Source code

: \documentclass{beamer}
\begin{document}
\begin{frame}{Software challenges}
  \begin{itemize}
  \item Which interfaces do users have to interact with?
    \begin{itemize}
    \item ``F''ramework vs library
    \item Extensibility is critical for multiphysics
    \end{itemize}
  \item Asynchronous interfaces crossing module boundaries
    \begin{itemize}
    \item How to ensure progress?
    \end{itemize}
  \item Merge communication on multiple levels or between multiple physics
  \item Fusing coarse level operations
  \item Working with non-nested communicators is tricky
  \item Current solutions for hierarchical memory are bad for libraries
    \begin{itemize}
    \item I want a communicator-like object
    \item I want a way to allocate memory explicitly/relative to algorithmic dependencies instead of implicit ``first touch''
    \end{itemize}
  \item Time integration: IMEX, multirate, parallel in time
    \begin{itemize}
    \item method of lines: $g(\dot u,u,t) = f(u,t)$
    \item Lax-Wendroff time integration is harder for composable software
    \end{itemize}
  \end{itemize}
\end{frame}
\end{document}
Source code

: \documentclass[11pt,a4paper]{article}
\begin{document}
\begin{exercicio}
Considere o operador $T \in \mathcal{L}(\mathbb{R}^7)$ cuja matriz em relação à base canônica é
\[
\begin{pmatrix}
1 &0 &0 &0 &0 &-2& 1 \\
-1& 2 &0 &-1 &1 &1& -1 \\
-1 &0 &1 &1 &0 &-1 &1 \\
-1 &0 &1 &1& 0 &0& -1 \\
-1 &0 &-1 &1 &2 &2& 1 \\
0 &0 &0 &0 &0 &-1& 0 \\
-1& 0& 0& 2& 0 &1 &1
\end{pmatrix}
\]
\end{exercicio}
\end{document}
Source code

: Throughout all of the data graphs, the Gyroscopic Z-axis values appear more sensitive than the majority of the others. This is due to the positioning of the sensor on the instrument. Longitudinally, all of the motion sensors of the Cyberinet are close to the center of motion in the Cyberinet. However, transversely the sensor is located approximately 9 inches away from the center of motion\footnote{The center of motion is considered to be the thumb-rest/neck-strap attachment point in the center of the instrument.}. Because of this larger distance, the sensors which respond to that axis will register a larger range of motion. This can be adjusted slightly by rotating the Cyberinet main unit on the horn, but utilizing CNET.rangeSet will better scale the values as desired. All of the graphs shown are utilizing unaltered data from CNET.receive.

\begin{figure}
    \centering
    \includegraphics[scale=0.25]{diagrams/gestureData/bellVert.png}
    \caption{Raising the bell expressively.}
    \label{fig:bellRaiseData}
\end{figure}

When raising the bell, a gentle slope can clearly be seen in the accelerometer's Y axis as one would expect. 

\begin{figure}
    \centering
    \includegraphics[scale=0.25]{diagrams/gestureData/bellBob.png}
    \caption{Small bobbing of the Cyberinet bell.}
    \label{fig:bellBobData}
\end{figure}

Task item: Check the listing above for "gestureData". Show every line where it turns up.

Response area:
    \includegraphics[scale=0.25]{diagrams/gestureData/bellVert.png}
    \includegraphics[scale=0.25]{diagrams/gestureData/bellBob.png}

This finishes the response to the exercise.